In five years, Google’s Summer of Code program has grown open source awareness as well as built contributors on a global scale. The GSoC 2009 program has announced its list of students for this year’s projects. 1000 students from 70 countries have been selected to work with mentors on over 150 open source projects. The top 5 countries include the US with 212 students, India with 101 students, Germany with 55 students, Canada with 44 students and Brazil with 43 students. India sent in 610 applications from which 101 were selected.
One of my favorite projects Fedora has accepted two Indian students – Satya Komaragiri to work on a WYSIWYG DocBook editor for Fedora documentation and Atul Agarwal to work on an Instant Mirror for Fedora. The GNOME project has accepted one Indian student – Ishan Chattopadhyaya working on Anjuta-Python integration. Other projects with Indian students include Drupal, Eclipse, XWiki, Sahana and SugarLabs. Find out more details on the gsoc-india group.

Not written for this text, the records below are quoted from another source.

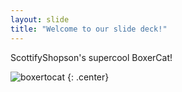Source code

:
 ```yaml
---
layout: slide
title: "Welcome to our slide deck!"
---
```


ScottifyShopson's supercool BoxerCat!

![boxertocat](https://octodex.github.com/images/boxertocat_octodex.jpg)
{: .center}
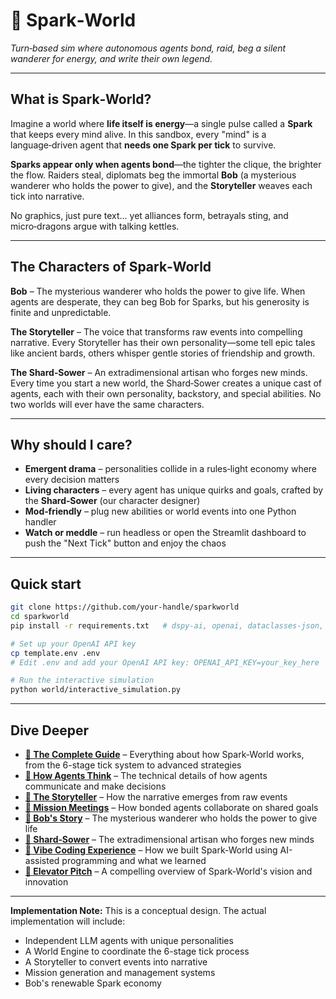 # 🌌 Spark‑World

*Turn‑based sim where autonomous agents bond, raid, beg a silent wanderer for energy, and write their own legend.*

---

## What is Spark‑World?

Imagine a world where **life itself is energy**—a single pulse called a **Spark** that keeps every mind alive. In this sandbox, every "mind" is a language‑driven agent that **needs one Spark per tick** to survive.

**Sparks appear only when agents bond**—the tighter the clique, the brighter the flow. Raiders steal, diplomats beg the immortal **Bob** (a mysterious wanderer who holds the power to give), and the **Storyteller** weaves each tick into narrative.

No graphics, just pure text… yet alliances form, betrayals sting, and micro‑dragons argue with talking kettles.

---

## The Characters of Spark‑World

**Bob** – The mysterious wanderer who holds the power to give life. When agents are desperate, they can beg Bob for Sparks, but his generosity is finite and unpredictable.

**The Storyteller** – The voice that transforms raw events into compelling narrative. Every Storyteller has their own personality—some tell epic tales like ancient bards, others whisper gentle stories of friendship and growth.

**The Shard‑Sower** – An extradimensional artisan who forges new minds. Every time you start a new world, the Shard‑Sower creates a unique cast of agents, each with their own personality, backstory, and special abilities. No two worlds will ever have the same characters.

---

## Why should I care?

* **Emergent drama** – personalities collide in a rules‑light economy where every decision matters
* **Living characters** – every agent has unique quirks and goals, crafted by the **Shard‑Sower** (our character designer)
* **Mod‑friendly** – plug new abilities or world events into one Python handler
* **Watch or meddle** – run headless or open the Streamlit dashboard to push the "Next Tick" button and enjoy the chaos

---

## Quick start

```bash
git clone https://github.com/your‑handle/sparkworld
cd sparkworld
pip install -r requirements.txt   # dspy-ai, openai, dataclasses-json, typing-extensions

# Set up your OpenAI API key
cp template.env .env
# Edit .env and add your OpenAI API key: OPENAI_API_KEY=your_key_here

# Run the interactive simulation
python world/interactive_simulation.py
```

---

## Dive Deeper

* **[🌌 The Complete Guide](sparkworld.md)** – Everything about how Spark‑World works, from the 6-stage tick system to advanced strategies
* **[🤖 How Agents Think](sparkworld_how_the_pieces_talk.md)** – The technical details of how agents communicate and make decisions
* **[📖 The Storyteller](storyteller.md)** – How the narrative emerges from raw events
* **[🧩 Mission Meetings](mission_meeting.md)** – How bonded agents collaborate on shared goals
* **[👤 Bob's Story](bob.md)** – The mysterious wanderer who holds the power to give life
* **[🌱 Shard‑Sower](shard_sower.md)** – The extradimensional artisan who forges new minds
* **[🚀 Vibe Coding Experience](VIBE_CODING_EXPERIENCE.md)** – How we built Spark-World using AI-assisted programming and what we learned
* **[🎯 Elevator Pitch](ELEVATOR_PITCH.md)** – A compelling overview of Spark-World's vision and innovation

---

**Implementation Note:** This is a conceptual design. The actual implementation will include:
- Independent LLM agents with unique personalities
- A World Engine to coordinate the 6-stage tick process
- A Storyteller to convert events into narrative
- Mission generation and management systems
- Bob's renewable Spark economy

A focused, incentive based program like GSoC attracts smart students from developing countries. It is a great way to engage budding contributors in open source software projects. But let’s not forget that programs like GSoC must be combined with sustained local efforts in order to create lasting contributors. We need to encourage and organize local activities including open source labs, curricula changes, mentoring programs, development of training material and teacher training. Then India’s participation in open source can only grow.
This is really very good. 101 participants is awesome. I agree with your thoughts on needing local activities to create lasting contributors.
There are so many college students who work on regular CRUD applications like cash management systems, etc for their summer projects. If they could get involved with open source projects, not only will they learn some great stuff, they will also contribute positively to OSS.